The jaccard similarity coefficient (Jaccard similarity coefficient) can be used to compare similarities and differences between a limited set of samples, the greater the jaccard similarity coefficient value, the higher the template similarity.

In this embodiment, key values of all application logs are traversed, and the jaccard similarity coefficient between the key values of each two application logs is calculated respectively, so as to obtain a similarity coefficient calculation result between the key values of each two application logs.

Calculating the similarity coefficient between the key values of every two application logs through the following formula to obtain a similarity coefficient calculation result;

It will be appreciated that the Jacquard similarity coefficient computes the ratio of the size of the intersection of two sets (e.g., set A and set B) to the size of the union of the two sets, such as:

set a= {1,2,3,4}, set b= {3,4,5,6}, at this time J ] a, B) = {3,4}/{1,2,3,4,5,6} = 1/3.

In one embodiment, the calculating the value of the jaccard similarity coefficient between the key values of any two application logs, to obtain a similarity coefficient calculation result, includes:

and obtaining key values of any two different application logs, and calculating the key values of the two different application logs through a Jacquard similarity coefficient calculation formula to obtain a calculation result.

Specifically, the number of intersections and the number of union sets of the key values of the two application logs can be calculated, and then the number of intersections of the key values of the two application logs is divided by the number of union sets of the key values of the two application logs to obtain the Jacquard similarity coefficient of the key values of the two application logs.

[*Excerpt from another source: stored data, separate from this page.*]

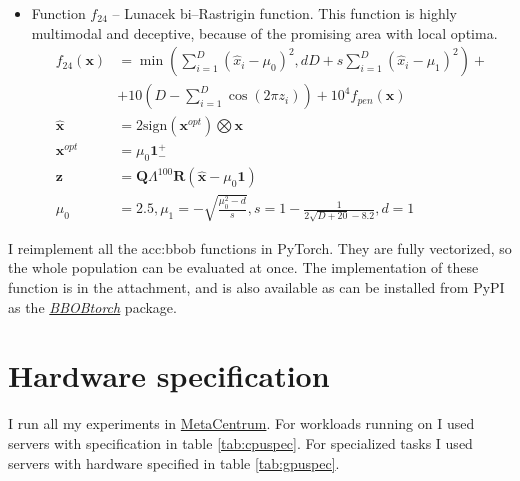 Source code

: \begin{itemize}
\begin{align*}
\begin{array}{ll}
\begin{array}{l}
                        \text{sampled randomly without} \\
                        \text{replacement for}\ i \neq 1
                    \end{array}
            \end{array}
        \right.
    \end{align*}
    \item Function $f_{24}$ -- Lunacek bi--Rastrigin function. This function is highly multimodal and deceptive, because of the promising area with local optima.
    \begin{align*}
        f_{24}\left(\mathbf{x}\right) &=
            \min\left( \sum_{i=1}^D\left(\hat{x}_i-\mu_0\right)^2, dD+s\sum_{i=1}^D\left(\hat{x}_i-\mu_1\right)^2 \right) + \\
            &+ 10\left(D-\sum_{i=1}^D \cos\left(2\pi z_i\right)\right)
            + 10^4 f_{pen}\left(\mathbf{x}\right) \\
        \hat{\mathbf{x}} &= 2 \text{sign}\left(\mathbf{x}^{opt}\right) \bigotimes \mathbf{x} \\
        \mathbf{x}^{opt} &= \mu_0 \mathbf{1}^{+}_{-} \\
        \mathbf{z} &= \mathbf{Q}\Lambda^{100}\mathbf{R}\left(\hat{\mathbf{x}}-\mu_0\mathbf{1}\right) \\
        \mu_0&=2.5,\mu_1=-\sqrt{\frac{\mu_0^2-d}{s}}, s=1-\frac{1}{2\sqrt{D+20}-8.2},d=1
    \end{align*}
\end{itemize}

I reimplement all the \acrshort{acc:bbob} functions in PyTorch. They are fully vectorized, so the whole population can be evaluated at once. The implementation of these function is in the attachment, and is also available as can be installed from PyPI as the \href{https://pypi.org/project/BBOBtorch/}{\textit{BBOBtorch}} package.




\section{Hardware specification}

I run all my experiments in \href{https://metavo.metacentrum.cz/en/}{MetaCentrum}. For workloads running on \cpu I used servers with specification in table \ref{tab:cpuspec}. For \gpu specialized tasks I used servers with hardware specified in table \ref{tab:gpuspec}.


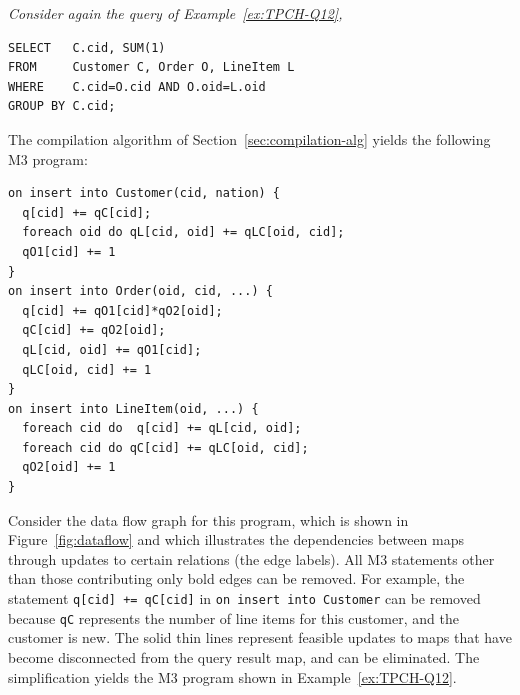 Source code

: \begin{example}\em
Consider again the query of Example~\ref{ex:TPCH-Q12},
\begin{verbatim}
SELECT   C.cid, SUM(1)
FROM     Customer C, Order O, LineItem L
WHERE    C.cid=O.cid AND O.oid=L.oid
GROUP BY C.cid;
\end{verbatim}

The compilation algorithm of Section~\ref{sec:compilation-alg} yields the
following M3 program:
\begin{verbatim}
on insert into Customer(cid, nation) {
  q[cid] += qC[cid];
  foreach oid do qL[cid, oid] += qLC[oid, cid];
  qO1[cid] += 1
}
on insert into Order(oid, cid, ...) {
  q[cid] += qO1[cid]*qO2[oid];
  qC[cid] += qO2[oid];
  qL[cid, oid] += qO1[cid];
  qLC[oid, cid] += 1
}
on insert into LineItem(oid, ...) {
  foreach cid do  q[cid] += qL[cid, oid];
  foreach cid do qC[cid] += qLC[oid, cid];
  qO2[oid] += 1
}
\end{verbatim}

Consider the data flow graph for this program, which is shown in
Figure~\ref{fig:dataflow} and which illustrates the dependencies between
maps through updates to certain relations (the edge labels). All M3 statements
other than those contributing only bold edges can be removed. For example,
the statement {\tt q[cid] += qC[cid]} in {\tt on insert into Customer}
can be removed because {\tt qC} represents the number of line items for this
customer, and the customer is new. The solid thin lines represent
feasible updates to maps that have become disconnected from the query result
map, and can be eliminated.
The simplification yields the M3 program shown in Example~\ref{ex:TPCH-Q12}.
\punto
\end{example}


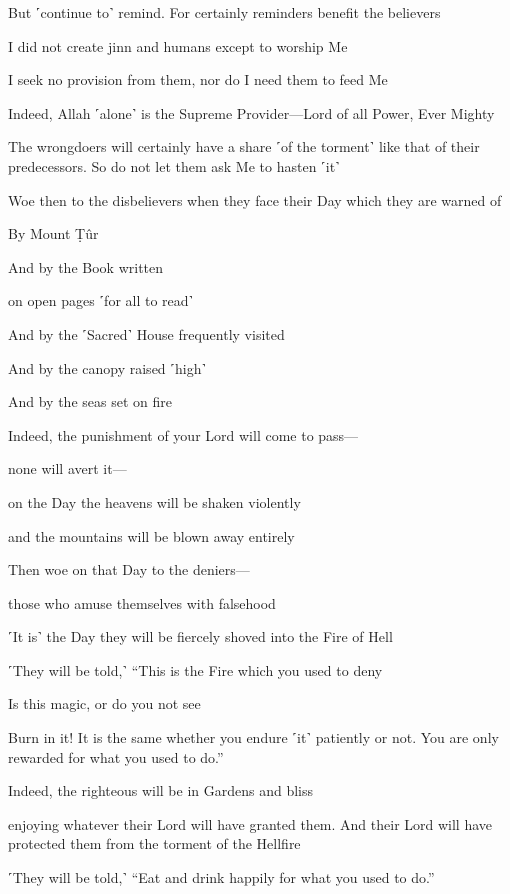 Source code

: But ˹continue to˺ remind. For certainly reminders benefit the believers

I did not create jinn and humans except to worship Me

I seek no provision from them, nor do I need them to feed Me

Indeed, Allah ˹alone˺ is the Supreme Provider—Lord of all Power, Ever Mighty

The wrongdoers will certainly have a share ˹of the torment˺ like that of their predecessors. So do not let them ask Me to hasten ˹it˺

Woe then to the disbelievers when they face their Day which they are warned of

By Mount Ṭûr

And by the Book written

on open pages ˹for all to read˺

And by the ˹Sacred˺ House frequently visited

And by the canopy raised ˹high˺

And by the seas set on fire

Indeed, the punishment of your Lord will come to pass—

none will avert it—

on the Day the heavens will be shaken violently

and the mountains will be blown away entirely

Then woe on that Day to the deniers—

those who amuse themselves with falsehood

˹It is˺ the Day they will be fiercely shoved into the Fire of Hell

˹They will be told,˺ “This is the Fire which you used to deny

Is this magic, or do you not see

Burn in it! It is the same whether you endure ˹it˺ patiently or not. You are only rewarded for what you used to do.”

Indeed, the righteous will be in Gardens and bliss

enjoying whatever their Lord will have granted them. And their Lord will have protected them from the torment of the Hellfire

˹They will be told,˺ “Eat and drink happily for what you used to do.”

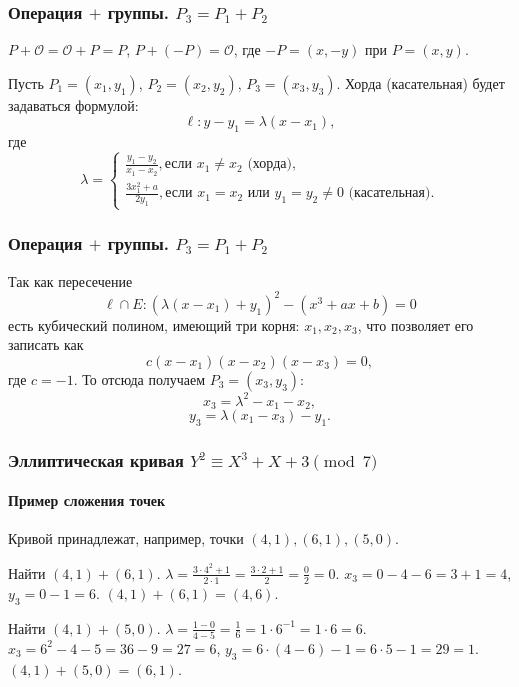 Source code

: \begin{frame}
    \frametitle{Операция $+$ группы. $P_3=P_1+P_2$}

    $P+\mathcal{O}=\mathcal{O}+P=P$, $P+(-P)=\mathcal{O}$, где $-P=(x,-y)$ при $P=(x,y)$.
    
    Пусть $P_1=(x_1, y_1)$, $P_2=(x_2, y_2)$, $P_3=(x_3, y_3)$. Хорда (касательная) будет задаваться формулой:
    \[\ell:y-y_1=\lambda(x-x_1),\]
    где 
    \[
        \lambda = 
        \begin{cases}
            \displaystyle
            \frac{y_1-y_2}{x_1-x_2},\text{если $x_1\neq x_2$ (хорда)},\\
            \displaystyle
            \frac{3x_1^2+a}{2y_1},\text{если $x_1=x_2$ или $y_1=y_2\neq 0$ (касательная)}.
        \end{cases}
    \]
\end{frame}


\begin{frame}
    \frametitle{Операция $+$ группы. $P_3=P_1+P_2$}
    Так как пересечение 
    \[
        \ell\cap E:(\lambda(x-x_1)+y_1)^2-(x^3+ax+b)=0
    \]
    есть кубический полином, имеющий три корня: $x_1,x_2,x_3$, что позволяет его записать как
    \[
        c(x-x_1)(x-x_2)(x-x_3)=0,
    \] где $c=-1$. То отсюда получаем $P_3=(x_3,y_3)$:
    \[x_3=\lambda^2-x_1-x_2,\]
    \[y_3=\lambda(x_1-x_3)-y_1.\]
\end{frame}


\begin{frame}
    \frametitle{Эллиптическая кривая $Y^2\equiv X^3+X+3\pmod{7}$}
    \framesubtitle{Пример сложения точек}
    
    Кривой принадлежат, например, точки $(4,1), (6,1), (5,0)$.
    \begin{example}
        Найти $(4,1)+(6,1)$. $\lambda=\frac{3\cdot 4^2+1}{2\cdot 1}=\frac{3\cdot 2 + 1}{2}=\frac{0}{2}=0$. $x_3=0-4-6=3+1=4$, $y_3=0-1=6$. $(4,1)+(6,1)=(4,6)$.
    \end{example}
    
    \begin{example}
        Найти $(4,1)+(5,0)$. $\lambda=\frac{1-0}{4-5}=\frac{1}{6}=1\cdot 6^{-1}=1\cdot 6=6$. $x_3=6^2-4-5=36-9=27=6$, $y_3=6\cdot(4-6)-1=6\cdot 5-1=29=1$. $(4,1)+(5,0)=(6,1)$.
    \end{example}
\end{frame}


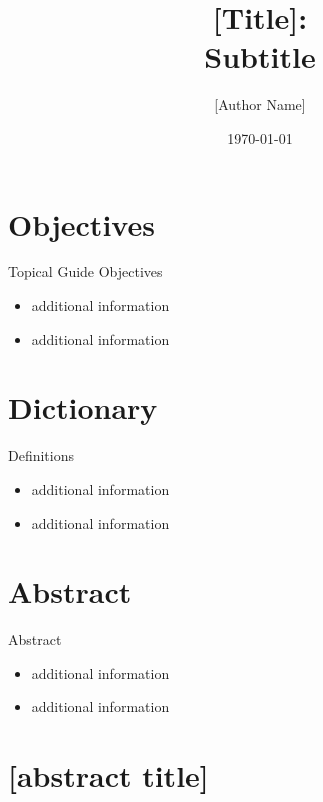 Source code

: \documentclass{beamer}
\title{[Title]:\\Subtitle}
\author{[Author Name]}
\date{\today}
\begin{document}
\frame{\titlepage}


\section{Objectives}
\begin{frame}{Topical Guide Objectives}
  \begin{itemize}
    \item<1-> additional information
    \item<2-> additional information
  \end{itemize}
\end{frame}


\section{Dictionary}
\begin{frame}{Definitions}
  \begin{itemize}
    \item<1-> additional information
    \item<2-> additional information
  \end{itemize}
\end{frame}


\section{Abstract}
\begin{frame}{Abstract}
  \begin{itemize}
    \item<1-> additional information
    \item<2-> additional information
  \end{itemize}
\end{frame}


\section{[abstract title]}
\end{document}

In this embodiment, by comparing the jaccard similarity coefficient values of the key values between any two logs, the application logs can be quickly classified, the classifying efficiency is improved, and the method is not affected by the format of the application logs.

And S4, classifying the application log according to a preset classification rule and a Jacquard similarity coefficient value between every two key values.

In this embodiment, the preset classification rule refers to two application logs corresponding to a value of a jaccard similarity coefficient greater than a preset threshold value, which are classified into the same class of application logs; after obtaining the value of the jaccard similarity coefficient between every two key values, the two application logs corresponding to the value of the jaccard similarity coefficient greater than a preset threshold are classified as application logs output by the same output point, and in this embodiment, the preset threshold is set to 0.9 (specifically determined by the actual situation).

For example, if the value of the jekcard similarity coefficient between the key value of the application log 1 and the key value of the application log 2 is greater than the preset threshold (0.9), the application log 1 and the application log 2 are considered to be the application log output by the same class of output points;

if the Jacquard similarity coefficient value between the key value of the application log 1 and the key value of the application log 3 is larger than a preset threshold value (0.9), the application log 1, the application log 2, the application log and the application log output by the 3-bit same type output point are considered;

if the value of the Jacquard similarity coefficient between the key value of the application log 1 and the key value of the application log 4 is smaller than a preset threshold value (0.9), the application log output by the output points of the different types of the application log 1 and the application log 4 is considered.

In one embodiment, after application log categorization, when there is a newly added application log, it includes:

extracting a key value of the newly added application log;

In another embodiment, after the classifying of the application log, when there is an additional application log, the method further includes:

For example, the application log 1 and the application log 2 are application logs output by the same type of output points, the application log 3 and the application log 4 are application logs output by the same type of output points, at this time, the application log 5 is newly added, the key value of the application log 5 is extracted, the value of the jaccard similarity coefficient between the key value of the application log 5 and the key value of the application log 1 or the key value of the application log 2 is calculated to obtain a calculation result 1, the value of the jaccard similarity coefficient between the key value of the application log 5 and the key value of the application log 3 or the key value of the application log 4 is calculated to obtain a calculation result 2, if the calculation result 1 is greater than a preset threshold, the application log 5, the application log 1 and the application log 2 are application logs output by the same type of output points, and if the calculation result 2 is greater than a preset threshold, the application log 5, the application log 3 and the application log 4 are application logs output by the same type of output points; if both the calculation result 1 and the calculation result 2 are smaller than the preset threshold, the application log 5 is the application log output by the new output point.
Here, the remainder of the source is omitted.